Üniversite haline gelince beklenilen, Türk kanunlarına göre kurulmuş, YÖK’e (Yüksek Öğretim Kurumu)  bağlı, üniversal bir müessese olarak mahallîleşmesi ve millî bir kurum haline gelmesiydi. Heyhât!

Ne yerli ne de millî oldu. Türk yüksek öğretim içinde silik bir nokta olan, milletlerarası arenada her hangi bir muvaffakıyeti bulunmayan bu üniversiteden zar zor mezun olanlarla, akademisyenler  kendilerini dev aynasında görürler, kendilerinden olmayan bütün üniversiteleri, o üniversitenin talebesini ve öğretim elemanlarını cüceleştirirler. ”Biz, Boğaziçiliyiz”

Bu zihniyet, kendi kalıplarına sığmayan bütün insanları hor, hakir gören ikinci üçüncü sınıf, güdülmesi gereken insanlar olarak gören, bütün dünya üzerinde tek bir zihniyette, Siyonist Millet, tek bir din anlayışı, Evanjelizm, Siyonizm zihniyetidir.
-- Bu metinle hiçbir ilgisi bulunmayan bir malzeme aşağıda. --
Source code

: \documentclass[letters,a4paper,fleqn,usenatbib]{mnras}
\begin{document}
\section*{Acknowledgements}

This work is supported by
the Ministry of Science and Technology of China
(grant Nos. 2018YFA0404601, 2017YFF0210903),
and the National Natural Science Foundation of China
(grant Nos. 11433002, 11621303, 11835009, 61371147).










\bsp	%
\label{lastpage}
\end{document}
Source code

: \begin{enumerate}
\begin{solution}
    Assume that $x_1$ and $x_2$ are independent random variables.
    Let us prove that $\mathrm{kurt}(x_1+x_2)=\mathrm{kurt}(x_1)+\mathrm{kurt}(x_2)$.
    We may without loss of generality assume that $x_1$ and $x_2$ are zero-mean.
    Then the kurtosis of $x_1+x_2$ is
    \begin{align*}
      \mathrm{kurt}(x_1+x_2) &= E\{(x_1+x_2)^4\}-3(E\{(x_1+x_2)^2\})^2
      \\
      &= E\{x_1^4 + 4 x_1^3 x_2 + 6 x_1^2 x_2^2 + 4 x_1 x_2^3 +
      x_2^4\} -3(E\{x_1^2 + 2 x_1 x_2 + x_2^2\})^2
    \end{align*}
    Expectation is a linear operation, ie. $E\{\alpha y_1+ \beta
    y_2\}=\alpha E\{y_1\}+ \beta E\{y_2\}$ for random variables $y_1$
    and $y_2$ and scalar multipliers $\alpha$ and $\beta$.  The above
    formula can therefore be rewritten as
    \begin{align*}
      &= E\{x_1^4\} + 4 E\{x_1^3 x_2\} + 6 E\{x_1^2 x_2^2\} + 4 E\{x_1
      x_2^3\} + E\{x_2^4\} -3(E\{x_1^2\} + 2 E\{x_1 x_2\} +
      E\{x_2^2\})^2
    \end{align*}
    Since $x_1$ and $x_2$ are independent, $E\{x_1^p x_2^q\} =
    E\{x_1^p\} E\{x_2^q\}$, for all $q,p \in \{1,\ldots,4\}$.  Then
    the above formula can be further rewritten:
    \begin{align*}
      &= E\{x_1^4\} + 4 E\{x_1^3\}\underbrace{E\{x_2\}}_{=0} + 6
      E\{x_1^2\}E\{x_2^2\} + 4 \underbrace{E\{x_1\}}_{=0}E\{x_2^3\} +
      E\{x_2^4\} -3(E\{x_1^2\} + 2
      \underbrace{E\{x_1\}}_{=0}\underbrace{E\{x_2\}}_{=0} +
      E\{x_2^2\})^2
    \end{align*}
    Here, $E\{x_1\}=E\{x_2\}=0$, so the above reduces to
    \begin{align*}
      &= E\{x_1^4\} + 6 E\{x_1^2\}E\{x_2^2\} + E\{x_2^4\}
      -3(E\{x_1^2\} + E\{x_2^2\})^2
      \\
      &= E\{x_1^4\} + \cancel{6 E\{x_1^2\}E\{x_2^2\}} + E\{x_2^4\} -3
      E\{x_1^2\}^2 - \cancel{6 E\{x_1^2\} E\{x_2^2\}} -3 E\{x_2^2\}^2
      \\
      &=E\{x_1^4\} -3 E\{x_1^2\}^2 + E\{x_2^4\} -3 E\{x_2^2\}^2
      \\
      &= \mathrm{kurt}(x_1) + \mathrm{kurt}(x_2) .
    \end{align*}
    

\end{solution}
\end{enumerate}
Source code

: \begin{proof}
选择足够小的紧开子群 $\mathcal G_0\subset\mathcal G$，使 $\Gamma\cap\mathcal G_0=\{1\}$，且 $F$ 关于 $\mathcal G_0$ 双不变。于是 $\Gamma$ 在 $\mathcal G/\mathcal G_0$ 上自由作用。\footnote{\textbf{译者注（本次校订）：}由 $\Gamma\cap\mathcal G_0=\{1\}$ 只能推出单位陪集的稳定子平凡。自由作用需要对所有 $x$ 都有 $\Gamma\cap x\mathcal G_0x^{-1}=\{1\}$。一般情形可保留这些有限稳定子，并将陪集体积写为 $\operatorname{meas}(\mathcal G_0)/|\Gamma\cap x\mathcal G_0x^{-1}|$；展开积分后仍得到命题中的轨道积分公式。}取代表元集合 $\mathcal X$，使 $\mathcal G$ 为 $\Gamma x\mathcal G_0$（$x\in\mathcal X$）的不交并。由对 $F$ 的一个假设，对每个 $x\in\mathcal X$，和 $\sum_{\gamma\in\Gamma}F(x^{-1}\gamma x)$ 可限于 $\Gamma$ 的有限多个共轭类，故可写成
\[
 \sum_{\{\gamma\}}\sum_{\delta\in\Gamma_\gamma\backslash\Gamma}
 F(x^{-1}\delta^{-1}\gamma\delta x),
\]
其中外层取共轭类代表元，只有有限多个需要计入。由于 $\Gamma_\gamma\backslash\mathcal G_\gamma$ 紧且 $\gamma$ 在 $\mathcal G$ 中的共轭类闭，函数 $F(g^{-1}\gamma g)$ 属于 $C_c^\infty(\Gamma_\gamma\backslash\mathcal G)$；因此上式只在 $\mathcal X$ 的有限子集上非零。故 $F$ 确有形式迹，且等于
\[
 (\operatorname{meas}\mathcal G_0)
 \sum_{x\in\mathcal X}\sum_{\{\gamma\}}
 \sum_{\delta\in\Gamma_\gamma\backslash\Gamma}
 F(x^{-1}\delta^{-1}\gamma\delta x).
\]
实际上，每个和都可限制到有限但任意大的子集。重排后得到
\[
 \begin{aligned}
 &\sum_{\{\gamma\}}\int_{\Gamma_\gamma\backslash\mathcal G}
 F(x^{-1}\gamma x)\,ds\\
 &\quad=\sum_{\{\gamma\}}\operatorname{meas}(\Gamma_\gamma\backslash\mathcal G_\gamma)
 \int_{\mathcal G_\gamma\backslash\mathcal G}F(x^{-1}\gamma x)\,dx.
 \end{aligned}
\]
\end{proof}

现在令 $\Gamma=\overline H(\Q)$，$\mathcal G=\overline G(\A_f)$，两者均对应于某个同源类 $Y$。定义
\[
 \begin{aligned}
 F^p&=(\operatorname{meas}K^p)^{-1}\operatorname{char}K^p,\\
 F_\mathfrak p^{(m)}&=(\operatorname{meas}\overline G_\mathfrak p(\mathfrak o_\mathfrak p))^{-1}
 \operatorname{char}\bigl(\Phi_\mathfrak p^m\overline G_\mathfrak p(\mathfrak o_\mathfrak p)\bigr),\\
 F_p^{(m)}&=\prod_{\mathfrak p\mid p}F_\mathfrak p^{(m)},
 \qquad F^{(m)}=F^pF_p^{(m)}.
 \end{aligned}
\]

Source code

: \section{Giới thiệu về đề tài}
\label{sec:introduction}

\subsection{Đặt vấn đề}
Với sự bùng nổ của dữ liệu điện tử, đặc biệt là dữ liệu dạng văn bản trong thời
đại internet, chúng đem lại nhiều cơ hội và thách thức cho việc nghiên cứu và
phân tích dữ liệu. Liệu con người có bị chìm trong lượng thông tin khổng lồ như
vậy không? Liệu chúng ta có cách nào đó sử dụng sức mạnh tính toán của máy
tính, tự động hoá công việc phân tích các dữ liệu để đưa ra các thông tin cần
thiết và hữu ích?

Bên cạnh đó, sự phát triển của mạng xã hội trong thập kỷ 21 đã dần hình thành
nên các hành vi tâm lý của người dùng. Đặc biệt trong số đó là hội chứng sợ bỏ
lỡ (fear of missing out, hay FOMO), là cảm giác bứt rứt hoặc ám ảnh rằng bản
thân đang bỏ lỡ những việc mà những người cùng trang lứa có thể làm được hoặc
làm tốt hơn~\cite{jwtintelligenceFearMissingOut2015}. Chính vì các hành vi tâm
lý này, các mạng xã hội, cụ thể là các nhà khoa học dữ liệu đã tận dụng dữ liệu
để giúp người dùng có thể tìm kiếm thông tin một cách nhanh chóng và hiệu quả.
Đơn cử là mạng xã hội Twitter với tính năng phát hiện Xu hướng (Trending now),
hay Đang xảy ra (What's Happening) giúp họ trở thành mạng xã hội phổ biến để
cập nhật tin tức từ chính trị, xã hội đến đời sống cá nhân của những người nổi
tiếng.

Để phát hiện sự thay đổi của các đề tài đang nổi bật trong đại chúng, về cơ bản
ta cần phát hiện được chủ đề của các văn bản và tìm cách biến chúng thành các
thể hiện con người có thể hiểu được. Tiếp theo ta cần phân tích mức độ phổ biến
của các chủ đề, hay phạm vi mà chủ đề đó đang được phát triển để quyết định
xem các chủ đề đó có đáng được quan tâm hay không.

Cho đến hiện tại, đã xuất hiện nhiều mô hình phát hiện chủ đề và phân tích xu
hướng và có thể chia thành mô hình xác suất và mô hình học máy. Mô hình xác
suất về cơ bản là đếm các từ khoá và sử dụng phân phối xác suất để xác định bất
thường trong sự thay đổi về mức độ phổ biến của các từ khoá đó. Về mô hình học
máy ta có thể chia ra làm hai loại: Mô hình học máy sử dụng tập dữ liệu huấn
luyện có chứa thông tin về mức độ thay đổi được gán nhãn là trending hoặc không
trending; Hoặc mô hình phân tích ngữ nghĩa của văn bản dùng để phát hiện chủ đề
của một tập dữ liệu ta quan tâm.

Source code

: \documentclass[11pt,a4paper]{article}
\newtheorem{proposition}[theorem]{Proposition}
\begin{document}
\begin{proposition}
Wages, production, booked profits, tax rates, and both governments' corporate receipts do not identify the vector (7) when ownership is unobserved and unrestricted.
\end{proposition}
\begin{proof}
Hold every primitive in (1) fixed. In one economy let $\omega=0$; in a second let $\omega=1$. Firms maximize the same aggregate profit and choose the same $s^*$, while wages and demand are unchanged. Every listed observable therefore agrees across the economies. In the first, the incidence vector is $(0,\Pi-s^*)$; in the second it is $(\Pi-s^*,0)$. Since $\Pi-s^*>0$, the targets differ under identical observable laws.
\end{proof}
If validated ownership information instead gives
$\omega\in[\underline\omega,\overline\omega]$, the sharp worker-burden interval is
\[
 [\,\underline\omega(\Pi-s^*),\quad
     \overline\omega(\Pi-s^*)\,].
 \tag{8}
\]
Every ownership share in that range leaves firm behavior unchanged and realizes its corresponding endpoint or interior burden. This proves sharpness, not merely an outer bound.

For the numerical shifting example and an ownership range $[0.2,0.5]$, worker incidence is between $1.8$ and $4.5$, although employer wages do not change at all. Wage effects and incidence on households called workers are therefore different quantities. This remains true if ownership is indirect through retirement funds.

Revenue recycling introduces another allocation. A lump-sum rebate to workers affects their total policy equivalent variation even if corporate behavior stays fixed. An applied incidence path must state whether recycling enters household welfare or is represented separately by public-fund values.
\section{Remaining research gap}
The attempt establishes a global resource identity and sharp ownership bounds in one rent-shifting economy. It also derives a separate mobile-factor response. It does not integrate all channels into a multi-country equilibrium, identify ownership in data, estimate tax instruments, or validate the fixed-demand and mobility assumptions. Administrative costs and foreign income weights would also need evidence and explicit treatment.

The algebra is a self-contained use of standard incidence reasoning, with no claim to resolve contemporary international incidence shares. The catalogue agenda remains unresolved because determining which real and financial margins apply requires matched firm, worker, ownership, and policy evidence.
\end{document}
İttihad ve Terakkî bakiyesi, mütegallibe CHP’ nin Boğaziçi aşkı nereden geliyor? Aynı zihniyetin takipçileri oldukları için. Tıpkı, Boğaziçi Üniversitesi mensuplarının mahallî ve millî olmadıkları gibi, CHP’de, yerli ve millî değildir. Kurulduğundan (1971) günümüze kadar Boğaziçi Üniversitesinde vazife gören bütün rektörler masondur. Kurucu ve ilk rektör Abdullah Kuran Robert Koleji mezunu, Amerikalı bir bayanla evlidir. Ortadoğu Teknik Üniversitesinde önemli görevlerde bulunmuş Mimarlık Fakültesi’nin kuruluşunda vazife almış, Türkiye’nin önde gelen masonlarından birisidir. Bir sonraki  rektör Semih Salih Tezcan masonlar dünyasının önemli isimlerinden olup mühendis olmasına rağmen, Loca’larda, Masonik Doktrinler dersleri vermiş, mason hatiplerin yetiştirilmesinde görev almış, “Türkiye’de Masonluk nasıl geliştirilir” başlıklı makaleler yazmıştır. Bilgi Üniversitesini kuran ve halen Türkiye Masonlarının resmî büyük üstadı Fransa Bilimsel Araştırma Direktörü Ramiz Sanver de, Boğaziçi’nde endüstri mühendisi olarak yetişmiş bilahere ekonomist olmuştur. 2016-2021 tarihleri arasında rektörlük yapan Prf.Dr. Mehmed Özkan’a kadar vazife yapan dokuz rektörün dokuzu da masondur. Boğaziçi Üniversitesi tarihinde ilk defa 2021 yılında mason olmayan yerli ve millî bir rektör tayin edilmiştir. Rektör olarak tayin edilen Prf.Dr. Melih Bulu, Türkiye’nin en iyi üniversitelerinden birisinden, Ortadoğu Teknik Üniversitesinden mezun olduktan sonra, yüksek lisansını ve doktorasını Boğaziçi Üniversitesinde tamamlamıştır. Akademisyen olarak pek çok devlet ve vakıf üniversitesinde  bölüm başkanlığı, kurucu rektörlük ve rektörlük yapmıştır.Cumhurbaşkanı, Yüksek Öğretim Kurulu tarafından kendisine sunulan rektör adayları arasından,tecrübesine, daha evvel bulunduğu makamlara, ilmî ve akademik kariyerine bakarak kendisini boş bulunan, Boğaziçi Üniversitesi Rektörlüğüne kanunların, mevzuatın kendisine verdiği salahiyyetle, kanunlara, mevzuata, teamüllere uygun olarak tayin etmiştir.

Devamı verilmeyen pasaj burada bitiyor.